▶ **Aim of the task**:
Each entry below is to be duplicated verbatim.

▶ **Input data**:
• • • • • • •

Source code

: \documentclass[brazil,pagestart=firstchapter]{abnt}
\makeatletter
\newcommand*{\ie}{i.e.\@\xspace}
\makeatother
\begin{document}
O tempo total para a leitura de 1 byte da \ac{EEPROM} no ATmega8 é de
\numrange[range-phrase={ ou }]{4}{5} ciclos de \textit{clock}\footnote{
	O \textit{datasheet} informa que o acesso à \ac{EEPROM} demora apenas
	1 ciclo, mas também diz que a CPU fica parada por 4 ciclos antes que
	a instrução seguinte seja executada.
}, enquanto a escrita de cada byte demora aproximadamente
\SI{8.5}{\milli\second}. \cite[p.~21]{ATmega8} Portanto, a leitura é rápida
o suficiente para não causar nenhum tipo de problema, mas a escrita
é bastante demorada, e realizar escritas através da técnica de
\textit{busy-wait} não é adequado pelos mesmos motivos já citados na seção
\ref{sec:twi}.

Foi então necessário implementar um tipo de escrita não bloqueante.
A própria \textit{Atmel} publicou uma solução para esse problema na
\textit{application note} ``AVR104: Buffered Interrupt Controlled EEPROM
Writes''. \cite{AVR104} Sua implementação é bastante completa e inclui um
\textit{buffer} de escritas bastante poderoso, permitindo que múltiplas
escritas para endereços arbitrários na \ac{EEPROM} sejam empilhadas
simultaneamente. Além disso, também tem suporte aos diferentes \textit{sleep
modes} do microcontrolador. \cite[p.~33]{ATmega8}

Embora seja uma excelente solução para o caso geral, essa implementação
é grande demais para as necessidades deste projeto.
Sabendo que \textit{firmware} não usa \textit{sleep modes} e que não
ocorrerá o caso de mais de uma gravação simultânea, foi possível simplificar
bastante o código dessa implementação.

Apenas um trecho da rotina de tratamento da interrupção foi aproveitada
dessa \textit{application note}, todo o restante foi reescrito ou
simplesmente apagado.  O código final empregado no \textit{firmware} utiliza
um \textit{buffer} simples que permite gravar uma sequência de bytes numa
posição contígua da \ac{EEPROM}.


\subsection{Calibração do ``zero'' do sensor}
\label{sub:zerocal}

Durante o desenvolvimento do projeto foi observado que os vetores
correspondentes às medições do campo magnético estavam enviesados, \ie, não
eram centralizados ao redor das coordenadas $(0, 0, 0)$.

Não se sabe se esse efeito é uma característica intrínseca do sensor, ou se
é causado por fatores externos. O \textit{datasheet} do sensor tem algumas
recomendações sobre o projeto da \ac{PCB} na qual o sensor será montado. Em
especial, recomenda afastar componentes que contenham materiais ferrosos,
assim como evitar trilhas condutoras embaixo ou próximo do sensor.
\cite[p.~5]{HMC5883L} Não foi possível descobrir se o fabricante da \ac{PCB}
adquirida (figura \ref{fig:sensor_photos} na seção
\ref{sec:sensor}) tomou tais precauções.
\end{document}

• • • • • • •

▶ **Task solution**:
Source code

: \documentclass[brazil,pagestart=firstchapter]{abnt}
\makeatletter
\newcommand*{\ie}{i.e.\@\xspace}
\makeatother
\begin{document}
O tempo total para a leitura de 1 byte da \ac{EEPROM} no ATmega8 é de
\numrange[range-phrase={ ou }]{4}{5} ciclos de \textit{clock}\footnote{
	O \textit{datasheet} informa que o acesso à \ac{EEPROM} demora apenas
	1 ciclo, mas também diz que a CPU fica parada por 4 ciclos antes que
	a instrução seguinte seja executada.
}, enquanto a escrita de cada byte demora aproximadamente
\SI{8.5}{\milli\second}. \cite[p.~21]{ATmega8} Portanto, a leitura é rápida
o suficiente para não causar nenhum tipo de problema, mas a escrita
é bastante demorada, e realizar escritas através da técnica de
\textit{busy-wait} não é adequado pelos mesmos motivos já citados na seção
\ref{sec:twi}.

Foi então necessário implementar um tipo de escrita não bloqueante.
A própria \textit{Atmel} publicou uma solução para esse problema na
\textit{application note} ``AVR104: Buffered Interrupt Controlled EEPROM
Writes''. \cite{AVR104} Sua implementação é bastante completa e inclui um
\textit{buffer} de escritas bastante poderoso, permitindo que múltiplas
escritas para endereços arbitrários na \ac{EEPROM} sejam empilhadas
simultaneamente. Além disso, também tem suporte aos diferentes \textit{sleep
modes} do microcontrolador. \cite[p.~33]{ATmega8}

Embora seja uma excelente solução para o caso geral, essa implementação
é grande demais para as necessidades deste projeto.
Sabendo que \textit{firmware} não usa \textit{sleep modes} e que não
ocorrerá o caso de mais de uma gravação simultânea, foi possível simplificar
bastante o código dessa implementação.

Apenas um trecho da rotina de tratamento da interrupção foi aproveitada
dessa \textit{application note}, todo o restante foi reescrito ou
simplesmente apagado.  O código final empregado no \textit{firmware} utiliza
um \textit{buffer} simples que permite gravar uma sequência de bytes numa
posição contígua da \ac{EEPROM}.


\subsection{Calibração do ``zero'' do sensor}
\label{sub:zerocal}

Durante o desenvolvimento do projeto foi observado que os vetores
correspondentes às medições do campo magnético estavam enviesados, \ie, não
eram centralizados ao redor das coordenadas $(0, 0, 0)$.

Não se sabe se esse efeito é uma característica intrínseca do sensor, ou se
é causado por fatores externos. O \textit{datasheet} do sensor tem algumas
recomendações sobre o projeto da \ac{PCB} na qual o sensor será montado. Em
especial, recomenda afastar componentes que contenham materiais ferrosos,
assim como evitar trilhas condutoras embaixo ou próximo do sensor.
\cite[p.~5]{HMC5883L} Não foi possível descobrir se o fabricante da \ac{PCB}
adquirida (figura \ref{fig:sensor_photos} na seção
\ref{sec:sensor}) tomou tais precauções.
\end{document}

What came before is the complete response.